[Assignment] Below are several entries. Transcribe exactly those lines that fall from the one with "in the sequence." through the one with "ThenBy | IOrderedQueryable", end lines included.

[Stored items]
☆ ☆ ☆
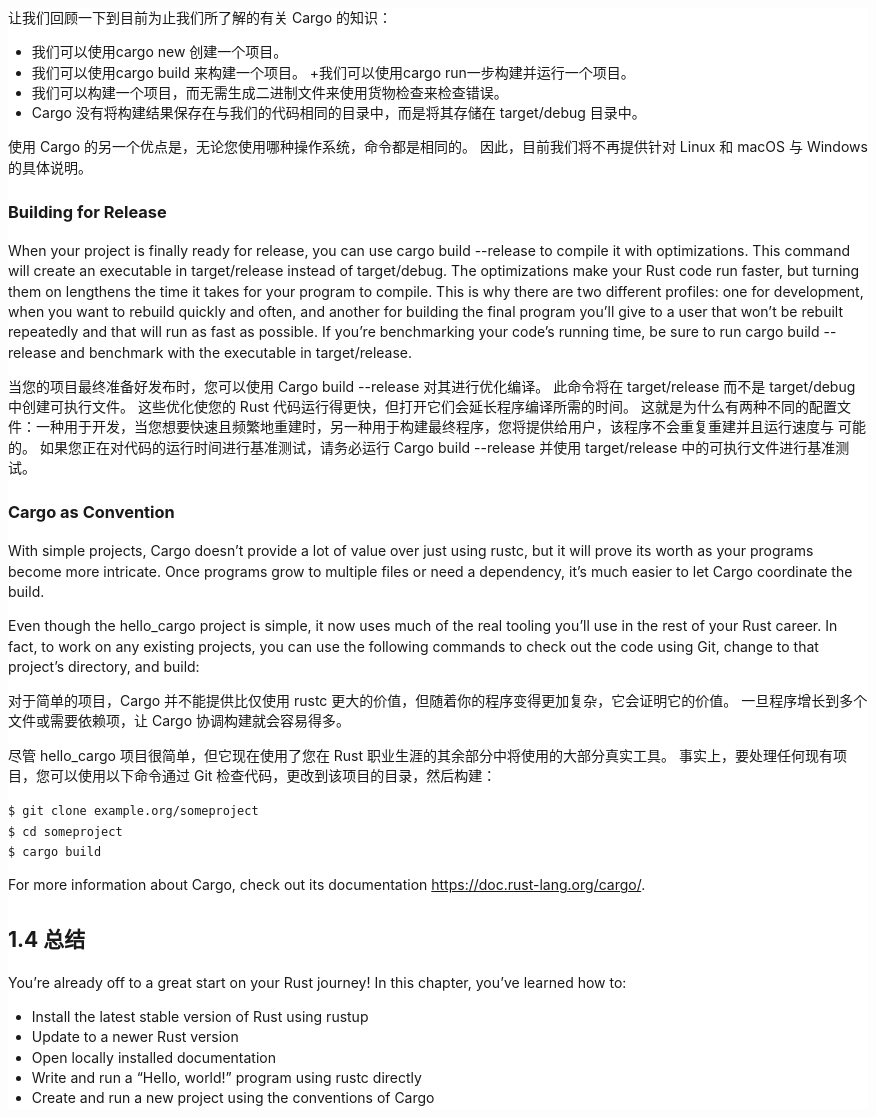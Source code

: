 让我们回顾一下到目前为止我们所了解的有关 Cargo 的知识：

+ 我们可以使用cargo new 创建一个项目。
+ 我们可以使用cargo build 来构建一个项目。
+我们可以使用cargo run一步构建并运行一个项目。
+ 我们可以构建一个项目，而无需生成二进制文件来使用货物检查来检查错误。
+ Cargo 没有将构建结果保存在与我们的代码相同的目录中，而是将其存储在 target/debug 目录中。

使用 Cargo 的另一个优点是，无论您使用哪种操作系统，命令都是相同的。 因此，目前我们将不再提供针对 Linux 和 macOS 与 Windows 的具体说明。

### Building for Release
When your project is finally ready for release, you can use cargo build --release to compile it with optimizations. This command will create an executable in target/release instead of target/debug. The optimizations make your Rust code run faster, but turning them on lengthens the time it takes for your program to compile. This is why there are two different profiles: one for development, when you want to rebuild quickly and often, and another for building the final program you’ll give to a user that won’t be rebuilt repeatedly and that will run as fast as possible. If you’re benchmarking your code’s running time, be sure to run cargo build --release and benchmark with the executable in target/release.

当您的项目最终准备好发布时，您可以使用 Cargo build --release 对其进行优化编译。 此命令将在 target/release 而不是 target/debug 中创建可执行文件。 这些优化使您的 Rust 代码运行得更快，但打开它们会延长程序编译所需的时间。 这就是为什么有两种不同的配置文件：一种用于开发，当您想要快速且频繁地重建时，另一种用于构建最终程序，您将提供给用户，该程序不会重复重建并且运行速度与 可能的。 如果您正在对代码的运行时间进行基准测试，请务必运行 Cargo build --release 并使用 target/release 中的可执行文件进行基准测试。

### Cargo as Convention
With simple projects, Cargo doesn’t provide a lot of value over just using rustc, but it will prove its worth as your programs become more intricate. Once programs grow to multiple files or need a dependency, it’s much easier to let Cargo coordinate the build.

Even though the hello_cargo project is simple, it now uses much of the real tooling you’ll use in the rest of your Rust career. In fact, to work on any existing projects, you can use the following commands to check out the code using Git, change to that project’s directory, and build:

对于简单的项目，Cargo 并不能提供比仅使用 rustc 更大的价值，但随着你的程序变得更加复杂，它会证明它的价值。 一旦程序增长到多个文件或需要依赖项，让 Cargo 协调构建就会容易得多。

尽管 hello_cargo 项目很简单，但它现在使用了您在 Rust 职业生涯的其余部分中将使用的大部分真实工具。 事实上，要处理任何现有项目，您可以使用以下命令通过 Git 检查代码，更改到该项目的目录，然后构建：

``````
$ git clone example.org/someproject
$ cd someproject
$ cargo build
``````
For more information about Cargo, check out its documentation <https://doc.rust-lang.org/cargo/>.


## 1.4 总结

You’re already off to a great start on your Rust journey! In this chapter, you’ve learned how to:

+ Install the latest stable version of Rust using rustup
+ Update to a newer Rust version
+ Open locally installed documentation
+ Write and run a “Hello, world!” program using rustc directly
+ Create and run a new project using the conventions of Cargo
☆ ☆ ☆
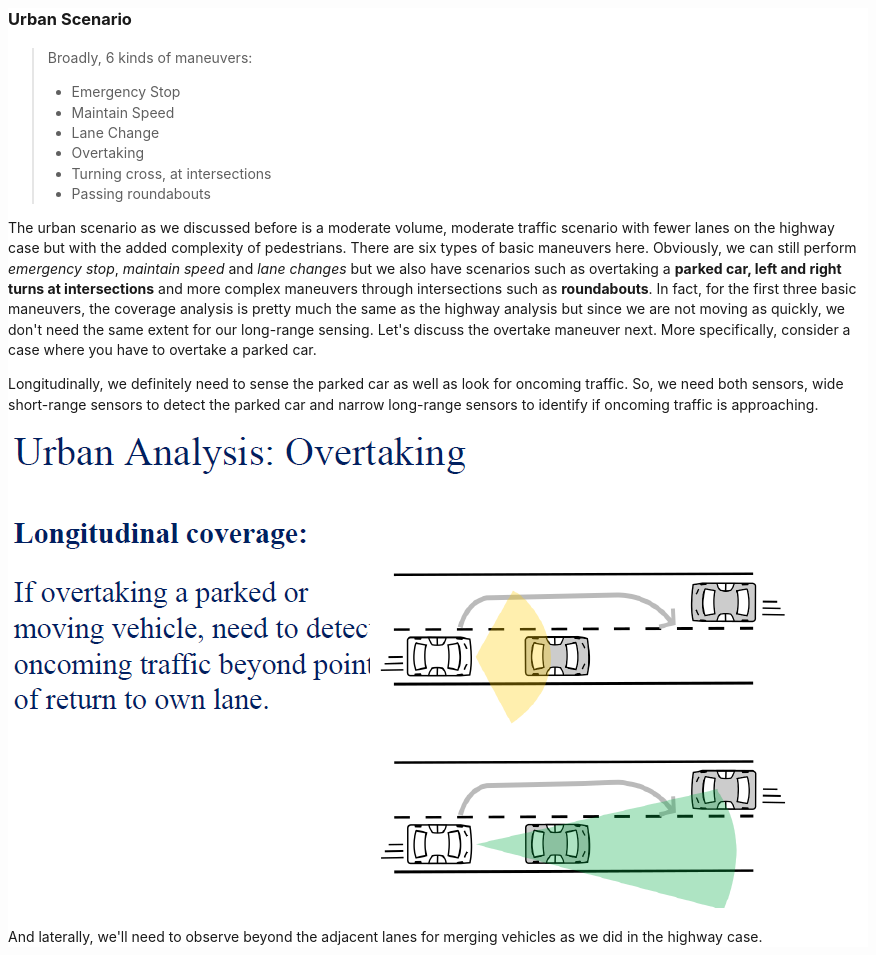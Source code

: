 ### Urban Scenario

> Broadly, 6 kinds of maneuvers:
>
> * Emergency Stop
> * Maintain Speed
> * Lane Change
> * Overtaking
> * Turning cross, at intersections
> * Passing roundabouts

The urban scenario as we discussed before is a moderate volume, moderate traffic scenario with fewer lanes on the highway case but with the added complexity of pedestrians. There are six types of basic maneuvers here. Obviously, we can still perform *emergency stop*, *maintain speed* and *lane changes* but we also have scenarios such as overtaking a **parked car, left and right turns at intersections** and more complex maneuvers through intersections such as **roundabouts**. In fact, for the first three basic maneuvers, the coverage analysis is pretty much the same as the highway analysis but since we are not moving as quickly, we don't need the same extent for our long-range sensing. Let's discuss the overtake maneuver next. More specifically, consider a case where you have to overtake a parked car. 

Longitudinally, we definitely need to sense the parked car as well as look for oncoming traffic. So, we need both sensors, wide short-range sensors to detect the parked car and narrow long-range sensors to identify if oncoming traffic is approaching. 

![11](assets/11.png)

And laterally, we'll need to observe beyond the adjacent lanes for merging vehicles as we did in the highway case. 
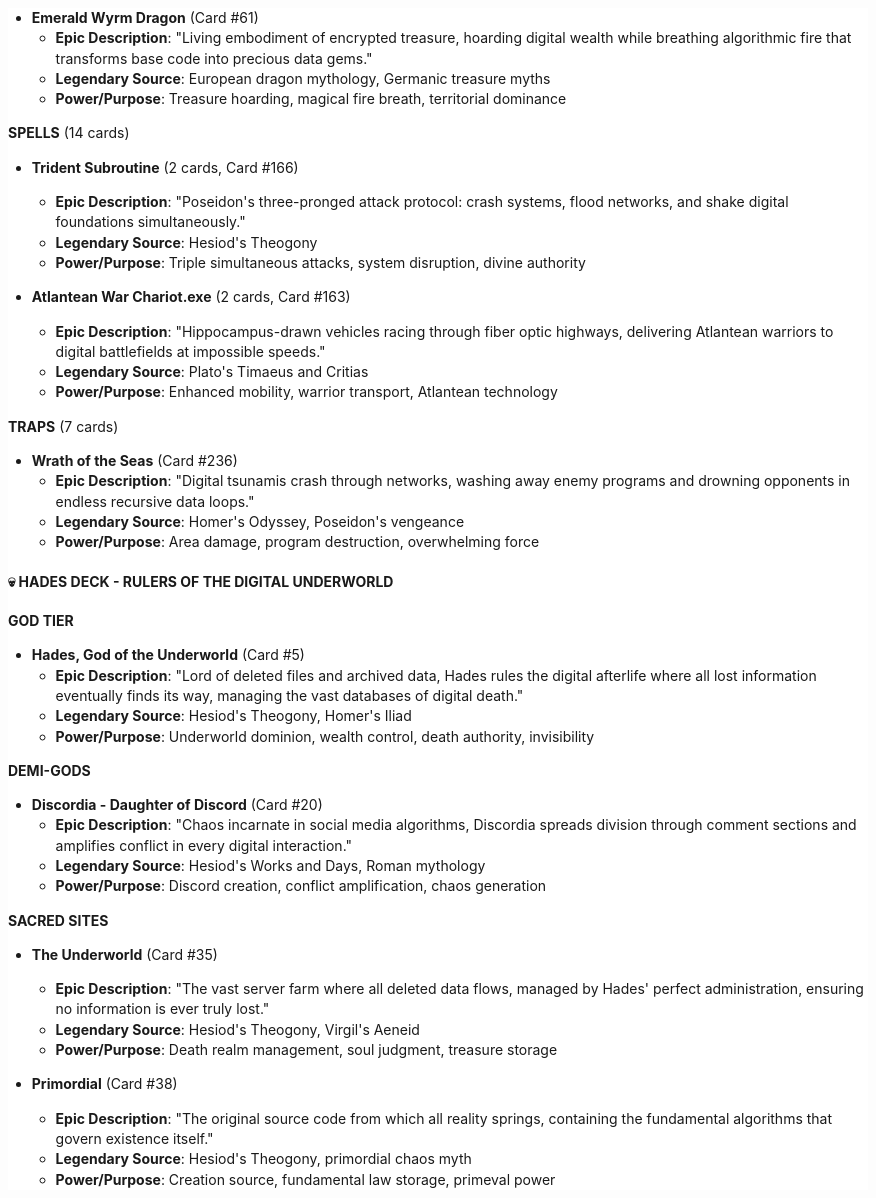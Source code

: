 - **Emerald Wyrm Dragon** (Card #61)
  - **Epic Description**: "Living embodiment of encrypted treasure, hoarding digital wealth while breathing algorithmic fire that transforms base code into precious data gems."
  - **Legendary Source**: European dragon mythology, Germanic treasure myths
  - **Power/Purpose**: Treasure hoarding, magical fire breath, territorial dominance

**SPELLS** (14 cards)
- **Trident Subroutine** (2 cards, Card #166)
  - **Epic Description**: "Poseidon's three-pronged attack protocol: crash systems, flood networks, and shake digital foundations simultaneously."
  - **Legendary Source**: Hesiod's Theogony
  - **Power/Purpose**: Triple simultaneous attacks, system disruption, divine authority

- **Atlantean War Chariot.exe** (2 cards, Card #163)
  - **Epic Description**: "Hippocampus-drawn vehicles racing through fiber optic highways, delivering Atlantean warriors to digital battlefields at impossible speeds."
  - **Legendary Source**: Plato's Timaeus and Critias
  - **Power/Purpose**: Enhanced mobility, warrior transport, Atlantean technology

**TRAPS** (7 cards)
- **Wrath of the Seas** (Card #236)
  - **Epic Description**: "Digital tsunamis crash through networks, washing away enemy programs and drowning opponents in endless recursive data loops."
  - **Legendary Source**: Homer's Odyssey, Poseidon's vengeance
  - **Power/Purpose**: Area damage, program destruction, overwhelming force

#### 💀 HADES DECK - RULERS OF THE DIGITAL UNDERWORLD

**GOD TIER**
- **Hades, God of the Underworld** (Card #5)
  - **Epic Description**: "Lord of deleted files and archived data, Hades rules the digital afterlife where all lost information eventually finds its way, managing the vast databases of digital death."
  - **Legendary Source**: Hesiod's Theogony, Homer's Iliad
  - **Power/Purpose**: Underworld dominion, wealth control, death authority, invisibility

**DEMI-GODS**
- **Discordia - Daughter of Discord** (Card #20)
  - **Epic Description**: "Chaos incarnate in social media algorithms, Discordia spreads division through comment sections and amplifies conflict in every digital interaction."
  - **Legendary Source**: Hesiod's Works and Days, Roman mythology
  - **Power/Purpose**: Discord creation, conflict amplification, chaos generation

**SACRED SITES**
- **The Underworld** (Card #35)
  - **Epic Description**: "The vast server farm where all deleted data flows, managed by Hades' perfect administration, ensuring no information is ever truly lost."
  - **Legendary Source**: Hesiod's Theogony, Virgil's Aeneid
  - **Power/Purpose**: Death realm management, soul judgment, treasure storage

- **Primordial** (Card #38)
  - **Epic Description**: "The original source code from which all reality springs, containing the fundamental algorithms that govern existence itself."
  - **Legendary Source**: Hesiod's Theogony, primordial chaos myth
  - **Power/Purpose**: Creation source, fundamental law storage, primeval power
☆ ☆ ☆
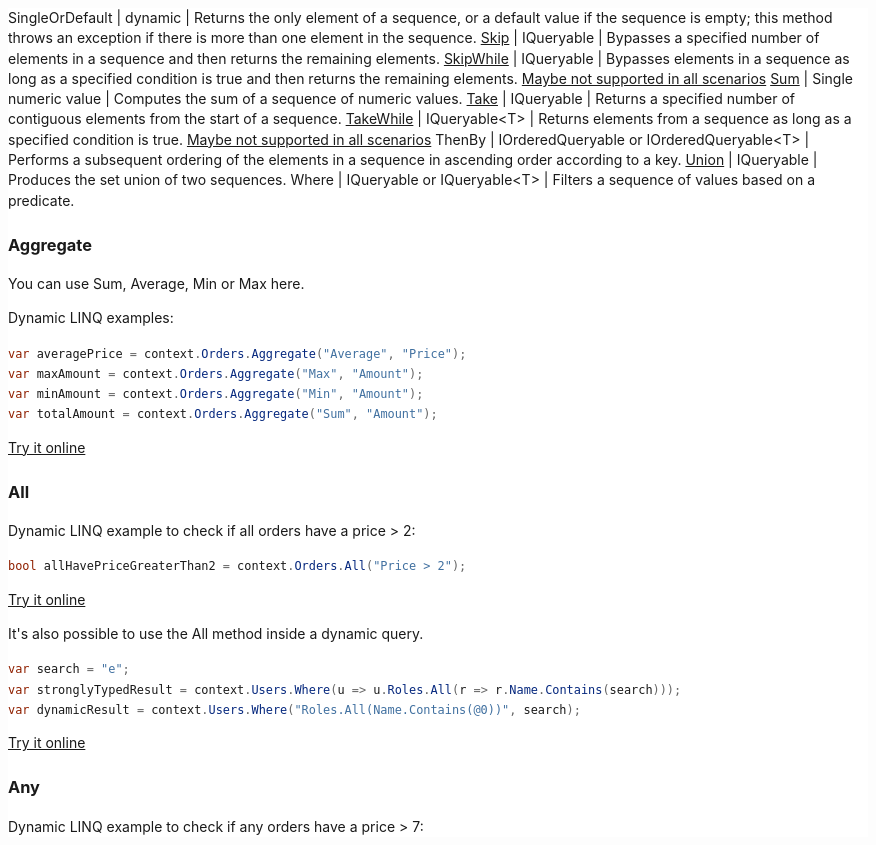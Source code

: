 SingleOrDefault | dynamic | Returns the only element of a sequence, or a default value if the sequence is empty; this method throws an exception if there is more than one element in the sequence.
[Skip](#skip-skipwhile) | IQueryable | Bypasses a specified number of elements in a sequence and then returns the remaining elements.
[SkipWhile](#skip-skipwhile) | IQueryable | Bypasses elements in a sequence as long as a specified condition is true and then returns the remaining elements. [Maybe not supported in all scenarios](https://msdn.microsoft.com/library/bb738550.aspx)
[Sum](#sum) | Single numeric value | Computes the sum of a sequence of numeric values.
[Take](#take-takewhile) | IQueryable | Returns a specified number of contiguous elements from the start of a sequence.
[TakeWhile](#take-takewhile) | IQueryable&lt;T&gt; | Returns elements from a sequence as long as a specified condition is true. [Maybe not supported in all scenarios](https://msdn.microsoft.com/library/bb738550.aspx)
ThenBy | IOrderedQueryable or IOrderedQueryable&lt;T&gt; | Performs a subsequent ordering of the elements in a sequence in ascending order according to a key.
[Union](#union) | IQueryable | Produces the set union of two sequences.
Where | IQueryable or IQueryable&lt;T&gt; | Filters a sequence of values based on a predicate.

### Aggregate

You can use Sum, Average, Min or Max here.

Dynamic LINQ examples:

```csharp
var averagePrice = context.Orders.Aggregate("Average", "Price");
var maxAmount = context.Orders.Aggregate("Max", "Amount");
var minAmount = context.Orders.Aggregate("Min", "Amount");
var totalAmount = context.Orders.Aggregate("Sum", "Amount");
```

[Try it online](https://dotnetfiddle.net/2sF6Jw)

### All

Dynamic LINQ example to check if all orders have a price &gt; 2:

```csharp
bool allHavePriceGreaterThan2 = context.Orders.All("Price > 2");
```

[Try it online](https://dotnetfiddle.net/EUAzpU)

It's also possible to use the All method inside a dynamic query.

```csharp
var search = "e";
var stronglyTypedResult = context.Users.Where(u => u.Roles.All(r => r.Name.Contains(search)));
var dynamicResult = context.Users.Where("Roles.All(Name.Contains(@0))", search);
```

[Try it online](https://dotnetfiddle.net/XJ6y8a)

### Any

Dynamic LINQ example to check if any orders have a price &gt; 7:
☆ ☆ ☆
[The completed task]
: SingleOrDefault | dynamic | Returns the only element of a sequence, or a default value if the sequence is empty; this method throws an exception if there is more than one element in the sequence.
[Skip](#skip-skipwhile) | IQueryable | Bypasses a specified number of elements in a sequence and then returns the remaining elements.
[SkipWhile](#skip-skipwhile) | IQueryable | Bypasses elements in a sequence as long as a specified condition is true and then returns the remaining elements. [Maybe not supported in all scenarios](https://msdn.microsoft.com/library/bb738550.aspx)
[Sum](#sum) | Single numeric value | Computes the sum of a sequence of numeric values.
[Take](#take-takewhile) | IQueryable | Returns a specified number of contiguous elements from the start of a sequence.
[TakeWhile](#take-takewhile) | IQueryable&lt;T&gt; | Returns elements from a sequence as long as a specified condition is true. [Maybe not supported in all scenarios](https://msdn.microsoft.com/library/bb738550.aspx)
ThenBy | IOrderedQueryable or IOrderedQueryable&lt;T&gt; | Performs a subsequent ordering of the elements in a sequence in ascending order according to a key.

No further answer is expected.